L’invecchiamento della popolazione è un fenomeno comune a tutte le regioni, ma con tassi di incremento diversi. In Lombardia, Lazio, Toscana, Trentino-Alto Adige e Veneto la popolazione over 90 cresce in modo significativo, in linea con la tendenza nazionale. Tuttavia, nelle otto regioni del Mezzogiorno (Abruzzo, Molise, Campania, Puglia, Basilicata, Calabria, Sicilia e Sardegna), l’aumento degli ultranovantenni è ancora più marcato, con una crescita superiore al 30% nell’ultimo decennio. Parallelamente, in queste stesse regioni si registra una riduzione sistematica della popolazione in tutte le fasce d’età fino ai 50 anni, un dato che contribuisce a un incremento preoccupante dell’indice di dipendenza, ossia il rapporto tra popolazione non attiva e popolazione in età lavorativa (in questo caso fino a 50 anni). Il forte squilibrio demografico del Sud solleva interrogativi sulla sostenibilità del welfare e sulle prospettive di crescita economica di questa parte del paese.

Osservando le tendenze su scala nazionale, emerge un quadro chiaro: mentre nel Mezzogiorno la perdita di popolazione riguarda in modo sistematico tutte le fasce d’età fino ai 50 anni, nel Nord molte regioni mostrano una maggiore stabilità demografica o addirittura una crescita in alcuni segmenti della popolazione.

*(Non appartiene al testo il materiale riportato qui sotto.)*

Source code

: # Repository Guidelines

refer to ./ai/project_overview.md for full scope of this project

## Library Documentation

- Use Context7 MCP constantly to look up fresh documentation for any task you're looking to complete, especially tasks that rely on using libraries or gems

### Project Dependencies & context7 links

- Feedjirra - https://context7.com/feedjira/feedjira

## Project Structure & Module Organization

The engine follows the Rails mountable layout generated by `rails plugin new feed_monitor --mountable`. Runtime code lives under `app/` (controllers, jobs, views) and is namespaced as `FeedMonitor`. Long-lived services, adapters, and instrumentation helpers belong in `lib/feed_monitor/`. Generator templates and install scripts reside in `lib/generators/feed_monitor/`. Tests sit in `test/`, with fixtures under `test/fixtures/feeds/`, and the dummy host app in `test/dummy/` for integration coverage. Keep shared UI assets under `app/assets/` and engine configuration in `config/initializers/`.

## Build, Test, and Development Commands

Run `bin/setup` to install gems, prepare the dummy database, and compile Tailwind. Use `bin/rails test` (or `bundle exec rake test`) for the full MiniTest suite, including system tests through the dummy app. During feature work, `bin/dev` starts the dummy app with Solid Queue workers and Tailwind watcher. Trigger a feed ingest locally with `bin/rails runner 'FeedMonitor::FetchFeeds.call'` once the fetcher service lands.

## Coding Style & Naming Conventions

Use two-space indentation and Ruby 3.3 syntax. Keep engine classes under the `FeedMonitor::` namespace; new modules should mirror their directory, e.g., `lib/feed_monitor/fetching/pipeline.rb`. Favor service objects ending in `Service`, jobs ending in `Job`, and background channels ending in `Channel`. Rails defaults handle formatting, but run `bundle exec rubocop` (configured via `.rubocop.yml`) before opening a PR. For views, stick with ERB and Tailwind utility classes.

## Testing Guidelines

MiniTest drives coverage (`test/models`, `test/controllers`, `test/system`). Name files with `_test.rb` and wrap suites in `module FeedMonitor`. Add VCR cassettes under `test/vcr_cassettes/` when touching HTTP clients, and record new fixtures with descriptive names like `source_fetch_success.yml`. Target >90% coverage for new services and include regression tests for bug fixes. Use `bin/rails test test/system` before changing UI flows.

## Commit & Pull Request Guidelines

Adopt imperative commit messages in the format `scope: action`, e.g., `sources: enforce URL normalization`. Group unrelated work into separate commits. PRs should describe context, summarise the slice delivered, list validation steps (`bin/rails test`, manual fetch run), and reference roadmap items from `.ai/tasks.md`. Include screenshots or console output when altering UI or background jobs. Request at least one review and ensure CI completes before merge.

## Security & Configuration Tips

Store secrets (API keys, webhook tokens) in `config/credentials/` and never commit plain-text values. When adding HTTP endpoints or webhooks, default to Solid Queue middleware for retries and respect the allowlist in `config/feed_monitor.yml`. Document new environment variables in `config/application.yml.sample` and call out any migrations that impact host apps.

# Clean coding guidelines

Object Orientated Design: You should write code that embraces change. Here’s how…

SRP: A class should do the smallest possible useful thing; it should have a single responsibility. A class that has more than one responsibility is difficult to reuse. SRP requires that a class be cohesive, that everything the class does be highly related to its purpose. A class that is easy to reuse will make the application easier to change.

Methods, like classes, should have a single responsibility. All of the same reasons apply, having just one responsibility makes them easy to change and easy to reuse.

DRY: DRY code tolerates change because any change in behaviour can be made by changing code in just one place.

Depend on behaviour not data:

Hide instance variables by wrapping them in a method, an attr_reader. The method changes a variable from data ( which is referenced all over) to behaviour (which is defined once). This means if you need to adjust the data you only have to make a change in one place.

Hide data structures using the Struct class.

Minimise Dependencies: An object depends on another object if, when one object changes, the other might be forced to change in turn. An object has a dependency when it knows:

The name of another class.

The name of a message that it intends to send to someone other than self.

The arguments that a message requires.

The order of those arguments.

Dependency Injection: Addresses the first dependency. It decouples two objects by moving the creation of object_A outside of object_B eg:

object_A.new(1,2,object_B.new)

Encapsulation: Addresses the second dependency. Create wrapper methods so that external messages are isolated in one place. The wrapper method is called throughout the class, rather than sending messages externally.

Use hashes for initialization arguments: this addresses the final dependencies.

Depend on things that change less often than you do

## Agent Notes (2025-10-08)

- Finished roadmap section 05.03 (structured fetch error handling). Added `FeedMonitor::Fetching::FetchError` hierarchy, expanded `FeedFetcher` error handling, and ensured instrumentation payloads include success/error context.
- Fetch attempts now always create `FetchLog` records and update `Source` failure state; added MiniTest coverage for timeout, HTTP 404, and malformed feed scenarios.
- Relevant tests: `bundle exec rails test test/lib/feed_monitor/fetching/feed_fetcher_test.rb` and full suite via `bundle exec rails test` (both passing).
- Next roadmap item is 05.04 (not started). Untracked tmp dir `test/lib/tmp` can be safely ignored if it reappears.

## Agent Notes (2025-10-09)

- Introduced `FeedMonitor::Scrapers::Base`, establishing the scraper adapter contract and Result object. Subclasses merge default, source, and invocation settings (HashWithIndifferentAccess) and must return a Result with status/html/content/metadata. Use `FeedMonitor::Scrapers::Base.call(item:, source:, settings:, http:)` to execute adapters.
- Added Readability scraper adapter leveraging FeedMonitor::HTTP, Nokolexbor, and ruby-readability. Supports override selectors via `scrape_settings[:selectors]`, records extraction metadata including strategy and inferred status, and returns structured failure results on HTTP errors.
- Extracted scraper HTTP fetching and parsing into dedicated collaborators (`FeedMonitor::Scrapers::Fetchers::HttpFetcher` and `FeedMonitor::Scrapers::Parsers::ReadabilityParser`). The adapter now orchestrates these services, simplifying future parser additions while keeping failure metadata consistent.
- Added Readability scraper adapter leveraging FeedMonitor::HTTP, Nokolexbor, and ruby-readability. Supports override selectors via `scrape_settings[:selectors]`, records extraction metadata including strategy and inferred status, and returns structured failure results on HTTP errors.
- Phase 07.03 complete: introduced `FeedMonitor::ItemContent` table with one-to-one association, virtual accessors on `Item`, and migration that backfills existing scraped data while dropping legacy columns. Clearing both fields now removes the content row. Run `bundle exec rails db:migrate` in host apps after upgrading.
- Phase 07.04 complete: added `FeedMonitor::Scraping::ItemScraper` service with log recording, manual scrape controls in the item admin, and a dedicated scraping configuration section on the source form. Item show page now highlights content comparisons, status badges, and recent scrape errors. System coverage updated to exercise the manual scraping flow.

Ad esempio, il Molise perde il 9% della popolazione tra i 15 e i 24 anni e l’11,8% tra i 35 e i 49 anni, mentre in Calabria il calo tra i 25 e i 34 anni è superiore al 15%. Questa dinamica, che colpisce in modo trasversale le generazioni più giovani e attive, aggrava il declino demografico del Sud, riducendo progressivamente la base produttiva su cui costruire il futuro delle economie regionali. Al contrario, in regioni come Lombardia, Trentino-Alto Adige ed Emilia-Romagna, la popolazione giovane e lavorativa risulta più resiliente, con incrementi in alcune fasce d’età. Tuttavia, non tutte le regioni settentrionali seguono la stessa tendenza: in Liguria e Friuli-Venezia Giulia, ad esempio, si registrano cali demografici significativi, sebbene con caratteristiche diverse rispetto al Mezzogiorno.

Sintesi

Il declino della popolazione e l’invecchiamento demografico sono fenomeni strutturali che attraversano tutto il Paese, ma con intensità e caratteristiche differenti. In tutte le regioni si osserva una riduzione della fascia 35-49 anni, segnalando la difficoltà generale nel trattenere adulti in età lavorativa. Tuttavia, le aree economicamente più dinamiche riescono, almeno in parte, a compensare l’invecchiamento con un ricambio generazionale, mentre il Mezzogiorno subisce una perdita sistematica di giovani e lavoratori fino ai 50 anni. Non si tratta solo di spopolamento in se e per se, ma di una trasformazione profonda nella composizione della popolazione.

Nel Sud, il calo demografico è fortemente dipendente dalla fragilità del sistema produttivo, che non è in grado di garantire opportunità occupazionali adeguate. Questo spinge un numero crescente di giovani e adulti a cercare lavoro altrove, alimentando un circolo vizioso: la riduzione della forza lavoro impoverisce ulteriormente il tessuto economico locale e mina le prospettive di sviluppo futuro. La frattura demografica tra Nord e Sud è, dunque, causa ed effetto di una questione strutturale che inciderà profondamente sulla sostenibilità del sistema Paese.